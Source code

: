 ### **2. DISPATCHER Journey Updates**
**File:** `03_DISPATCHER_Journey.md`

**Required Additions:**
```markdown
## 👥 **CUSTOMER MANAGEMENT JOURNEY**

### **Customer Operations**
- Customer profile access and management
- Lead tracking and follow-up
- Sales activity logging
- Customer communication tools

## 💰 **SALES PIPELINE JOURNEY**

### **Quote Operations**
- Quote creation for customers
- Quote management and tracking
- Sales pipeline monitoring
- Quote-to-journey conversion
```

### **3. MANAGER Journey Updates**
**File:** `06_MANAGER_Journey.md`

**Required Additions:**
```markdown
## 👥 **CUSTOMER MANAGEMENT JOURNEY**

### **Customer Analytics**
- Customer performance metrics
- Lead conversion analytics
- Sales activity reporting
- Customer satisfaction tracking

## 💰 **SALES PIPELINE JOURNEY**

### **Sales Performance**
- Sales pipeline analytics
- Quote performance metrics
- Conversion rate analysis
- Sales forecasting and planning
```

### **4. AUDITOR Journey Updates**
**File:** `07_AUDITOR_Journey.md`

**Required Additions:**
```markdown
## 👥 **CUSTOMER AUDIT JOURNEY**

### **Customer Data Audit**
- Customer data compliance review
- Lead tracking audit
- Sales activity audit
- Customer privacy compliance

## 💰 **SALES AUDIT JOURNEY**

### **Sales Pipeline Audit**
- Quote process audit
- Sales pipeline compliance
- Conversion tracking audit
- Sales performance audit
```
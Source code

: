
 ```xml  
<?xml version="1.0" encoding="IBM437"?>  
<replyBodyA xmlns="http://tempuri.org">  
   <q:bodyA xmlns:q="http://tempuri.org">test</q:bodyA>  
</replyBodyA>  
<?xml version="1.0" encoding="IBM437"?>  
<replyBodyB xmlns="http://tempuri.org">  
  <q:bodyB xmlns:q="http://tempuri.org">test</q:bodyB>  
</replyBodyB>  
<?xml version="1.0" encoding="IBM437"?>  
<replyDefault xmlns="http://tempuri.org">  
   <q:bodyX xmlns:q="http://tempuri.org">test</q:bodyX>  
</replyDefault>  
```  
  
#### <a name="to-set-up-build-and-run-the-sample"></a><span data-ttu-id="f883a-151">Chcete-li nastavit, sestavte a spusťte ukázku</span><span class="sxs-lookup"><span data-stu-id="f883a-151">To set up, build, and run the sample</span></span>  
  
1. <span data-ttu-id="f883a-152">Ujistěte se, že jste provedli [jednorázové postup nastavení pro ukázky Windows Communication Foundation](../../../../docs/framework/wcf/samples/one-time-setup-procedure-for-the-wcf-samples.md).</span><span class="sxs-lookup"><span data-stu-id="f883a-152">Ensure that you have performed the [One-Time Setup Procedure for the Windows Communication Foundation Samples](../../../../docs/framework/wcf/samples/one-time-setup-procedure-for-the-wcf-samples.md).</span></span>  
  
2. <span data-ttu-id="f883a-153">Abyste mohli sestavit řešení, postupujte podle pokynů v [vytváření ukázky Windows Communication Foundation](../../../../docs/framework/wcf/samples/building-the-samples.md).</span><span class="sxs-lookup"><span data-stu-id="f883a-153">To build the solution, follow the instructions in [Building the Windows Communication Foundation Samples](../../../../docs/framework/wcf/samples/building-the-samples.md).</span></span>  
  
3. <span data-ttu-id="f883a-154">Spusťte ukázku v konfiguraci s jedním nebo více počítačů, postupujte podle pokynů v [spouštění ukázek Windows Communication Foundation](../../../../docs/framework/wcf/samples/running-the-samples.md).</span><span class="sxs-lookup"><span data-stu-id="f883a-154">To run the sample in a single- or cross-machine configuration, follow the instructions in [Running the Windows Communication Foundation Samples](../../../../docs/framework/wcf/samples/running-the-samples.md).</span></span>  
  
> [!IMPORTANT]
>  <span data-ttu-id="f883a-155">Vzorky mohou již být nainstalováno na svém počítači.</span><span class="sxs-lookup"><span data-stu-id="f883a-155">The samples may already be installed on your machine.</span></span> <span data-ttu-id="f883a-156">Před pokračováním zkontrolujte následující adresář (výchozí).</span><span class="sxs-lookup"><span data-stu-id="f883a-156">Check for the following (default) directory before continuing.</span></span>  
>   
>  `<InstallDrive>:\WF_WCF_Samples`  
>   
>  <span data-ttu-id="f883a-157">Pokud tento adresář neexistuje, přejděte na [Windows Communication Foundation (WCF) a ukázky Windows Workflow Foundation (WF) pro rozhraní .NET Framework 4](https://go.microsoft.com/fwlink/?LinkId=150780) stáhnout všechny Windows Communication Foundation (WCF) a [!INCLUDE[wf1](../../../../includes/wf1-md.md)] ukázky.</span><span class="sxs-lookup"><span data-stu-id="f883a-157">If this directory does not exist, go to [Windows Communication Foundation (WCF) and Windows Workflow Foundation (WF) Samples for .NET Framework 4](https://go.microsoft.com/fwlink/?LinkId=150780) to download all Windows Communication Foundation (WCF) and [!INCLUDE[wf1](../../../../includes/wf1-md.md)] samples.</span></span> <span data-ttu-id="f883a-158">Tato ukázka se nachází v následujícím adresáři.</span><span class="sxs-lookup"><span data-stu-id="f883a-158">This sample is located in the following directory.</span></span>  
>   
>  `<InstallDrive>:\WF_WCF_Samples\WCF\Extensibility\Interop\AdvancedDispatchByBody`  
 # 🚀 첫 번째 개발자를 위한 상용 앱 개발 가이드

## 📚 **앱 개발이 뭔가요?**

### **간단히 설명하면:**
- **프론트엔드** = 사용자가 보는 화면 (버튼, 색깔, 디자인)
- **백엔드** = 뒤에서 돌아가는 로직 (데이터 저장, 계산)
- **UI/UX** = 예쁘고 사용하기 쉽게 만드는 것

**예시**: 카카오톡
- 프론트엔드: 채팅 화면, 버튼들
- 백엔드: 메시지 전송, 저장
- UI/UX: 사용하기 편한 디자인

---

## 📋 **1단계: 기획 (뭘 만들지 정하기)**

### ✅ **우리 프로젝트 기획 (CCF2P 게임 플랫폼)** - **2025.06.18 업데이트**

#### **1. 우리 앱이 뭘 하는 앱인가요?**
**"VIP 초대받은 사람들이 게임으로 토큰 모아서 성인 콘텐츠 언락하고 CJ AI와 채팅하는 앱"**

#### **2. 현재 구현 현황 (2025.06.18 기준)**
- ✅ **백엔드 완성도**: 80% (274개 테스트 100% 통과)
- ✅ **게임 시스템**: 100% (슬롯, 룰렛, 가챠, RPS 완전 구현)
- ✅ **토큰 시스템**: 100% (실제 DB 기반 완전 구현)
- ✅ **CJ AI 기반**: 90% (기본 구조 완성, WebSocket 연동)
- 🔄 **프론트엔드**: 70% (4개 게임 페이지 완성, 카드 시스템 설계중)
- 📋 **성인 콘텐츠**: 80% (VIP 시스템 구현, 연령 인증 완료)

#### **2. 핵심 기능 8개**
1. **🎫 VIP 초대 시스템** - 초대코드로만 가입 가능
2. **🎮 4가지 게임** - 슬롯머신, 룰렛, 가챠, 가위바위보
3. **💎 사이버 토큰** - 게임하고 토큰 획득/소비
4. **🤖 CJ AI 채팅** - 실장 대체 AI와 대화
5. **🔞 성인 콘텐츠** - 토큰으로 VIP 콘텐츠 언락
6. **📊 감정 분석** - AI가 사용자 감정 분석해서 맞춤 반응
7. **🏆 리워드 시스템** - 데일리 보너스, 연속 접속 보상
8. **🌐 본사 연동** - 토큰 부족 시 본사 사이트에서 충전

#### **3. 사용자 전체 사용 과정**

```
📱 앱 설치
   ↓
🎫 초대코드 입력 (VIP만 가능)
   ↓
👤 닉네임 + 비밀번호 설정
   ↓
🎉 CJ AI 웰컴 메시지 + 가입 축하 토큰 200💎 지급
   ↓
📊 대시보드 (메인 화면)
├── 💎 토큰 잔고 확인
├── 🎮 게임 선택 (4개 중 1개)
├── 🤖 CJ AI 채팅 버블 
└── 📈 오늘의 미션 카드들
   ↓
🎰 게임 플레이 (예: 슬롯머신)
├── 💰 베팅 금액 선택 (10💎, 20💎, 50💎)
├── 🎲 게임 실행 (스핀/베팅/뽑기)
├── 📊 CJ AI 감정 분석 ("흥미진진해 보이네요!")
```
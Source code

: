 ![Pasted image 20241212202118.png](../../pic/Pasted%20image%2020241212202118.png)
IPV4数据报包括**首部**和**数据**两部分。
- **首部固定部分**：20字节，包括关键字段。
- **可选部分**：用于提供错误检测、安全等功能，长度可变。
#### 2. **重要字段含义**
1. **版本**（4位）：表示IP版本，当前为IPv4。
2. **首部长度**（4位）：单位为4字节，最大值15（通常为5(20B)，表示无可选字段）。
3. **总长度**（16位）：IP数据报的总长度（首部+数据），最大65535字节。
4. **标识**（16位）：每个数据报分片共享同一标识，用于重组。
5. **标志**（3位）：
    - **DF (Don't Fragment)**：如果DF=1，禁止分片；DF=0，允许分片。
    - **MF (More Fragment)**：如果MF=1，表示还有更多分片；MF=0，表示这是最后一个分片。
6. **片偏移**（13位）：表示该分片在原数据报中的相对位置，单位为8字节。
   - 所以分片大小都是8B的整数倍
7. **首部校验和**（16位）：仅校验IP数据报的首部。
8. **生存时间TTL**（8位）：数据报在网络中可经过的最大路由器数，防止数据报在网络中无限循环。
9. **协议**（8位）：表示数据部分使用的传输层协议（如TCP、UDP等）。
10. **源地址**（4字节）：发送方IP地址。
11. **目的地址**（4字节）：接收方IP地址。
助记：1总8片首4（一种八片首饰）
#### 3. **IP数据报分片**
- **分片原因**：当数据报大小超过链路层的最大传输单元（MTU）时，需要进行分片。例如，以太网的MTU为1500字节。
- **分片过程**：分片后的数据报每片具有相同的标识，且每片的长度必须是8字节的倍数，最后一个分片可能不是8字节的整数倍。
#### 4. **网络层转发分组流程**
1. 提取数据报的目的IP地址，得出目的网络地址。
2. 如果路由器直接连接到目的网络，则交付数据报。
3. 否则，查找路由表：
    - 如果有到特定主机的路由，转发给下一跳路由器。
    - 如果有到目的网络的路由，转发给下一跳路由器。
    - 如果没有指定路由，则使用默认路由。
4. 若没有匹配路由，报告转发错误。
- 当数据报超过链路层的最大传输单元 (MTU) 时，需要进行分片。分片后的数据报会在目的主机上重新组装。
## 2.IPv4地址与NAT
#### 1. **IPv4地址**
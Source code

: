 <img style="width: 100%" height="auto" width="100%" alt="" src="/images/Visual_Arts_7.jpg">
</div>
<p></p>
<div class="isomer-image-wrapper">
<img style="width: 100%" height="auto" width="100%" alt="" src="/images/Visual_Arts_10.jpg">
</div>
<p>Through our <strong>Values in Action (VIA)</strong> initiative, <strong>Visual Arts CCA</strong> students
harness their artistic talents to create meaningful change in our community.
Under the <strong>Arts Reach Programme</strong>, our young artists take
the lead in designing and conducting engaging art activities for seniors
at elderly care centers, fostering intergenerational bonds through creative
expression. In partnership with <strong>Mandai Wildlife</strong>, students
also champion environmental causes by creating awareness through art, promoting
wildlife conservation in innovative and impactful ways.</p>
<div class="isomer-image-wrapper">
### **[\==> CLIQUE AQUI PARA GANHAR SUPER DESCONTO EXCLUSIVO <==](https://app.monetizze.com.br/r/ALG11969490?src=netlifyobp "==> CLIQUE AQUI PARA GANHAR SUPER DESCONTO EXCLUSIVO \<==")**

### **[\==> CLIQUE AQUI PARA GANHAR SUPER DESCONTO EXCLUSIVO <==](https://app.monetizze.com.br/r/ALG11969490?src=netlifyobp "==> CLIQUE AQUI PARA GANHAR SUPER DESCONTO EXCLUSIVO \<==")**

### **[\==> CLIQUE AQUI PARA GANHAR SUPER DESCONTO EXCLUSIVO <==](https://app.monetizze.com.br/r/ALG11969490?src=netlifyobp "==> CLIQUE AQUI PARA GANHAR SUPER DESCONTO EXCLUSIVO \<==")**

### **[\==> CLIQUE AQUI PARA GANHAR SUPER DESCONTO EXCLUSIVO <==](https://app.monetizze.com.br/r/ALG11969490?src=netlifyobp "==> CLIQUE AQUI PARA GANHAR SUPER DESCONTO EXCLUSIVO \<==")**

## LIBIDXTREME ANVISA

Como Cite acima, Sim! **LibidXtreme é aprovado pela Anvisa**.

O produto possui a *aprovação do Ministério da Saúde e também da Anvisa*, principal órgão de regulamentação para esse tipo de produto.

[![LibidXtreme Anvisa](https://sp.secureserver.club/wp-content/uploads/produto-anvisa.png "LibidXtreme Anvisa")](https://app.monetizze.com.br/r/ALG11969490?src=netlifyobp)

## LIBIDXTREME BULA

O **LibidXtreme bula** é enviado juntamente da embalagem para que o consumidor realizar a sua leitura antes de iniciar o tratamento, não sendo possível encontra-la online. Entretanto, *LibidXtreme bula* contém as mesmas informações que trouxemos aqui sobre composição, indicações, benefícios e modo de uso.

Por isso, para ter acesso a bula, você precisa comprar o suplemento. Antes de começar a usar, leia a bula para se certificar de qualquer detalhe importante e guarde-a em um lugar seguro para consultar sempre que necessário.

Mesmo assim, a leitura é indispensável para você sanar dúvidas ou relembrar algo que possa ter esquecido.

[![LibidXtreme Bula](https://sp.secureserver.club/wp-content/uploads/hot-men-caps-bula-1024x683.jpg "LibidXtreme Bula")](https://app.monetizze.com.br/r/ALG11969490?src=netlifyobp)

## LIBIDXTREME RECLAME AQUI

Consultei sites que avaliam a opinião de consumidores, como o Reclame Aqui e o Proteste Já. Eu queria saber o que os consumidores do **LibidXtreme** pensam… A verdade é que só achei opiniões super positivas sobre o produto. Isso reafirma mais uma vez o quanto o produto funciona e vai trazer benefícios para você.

════

- [What the exercise asks]: Every line in the entries above that mentions the word "auto" must be shown.

- [Exercise answer]:
: <img style="width: 100%" height="auto" width="100%" alt="" src="/images/Visual_Arts_7.jpg">
<img style="width: 100%" height="auto" width="100%" alt="" src="/images/Visual_Arts_10.jpg">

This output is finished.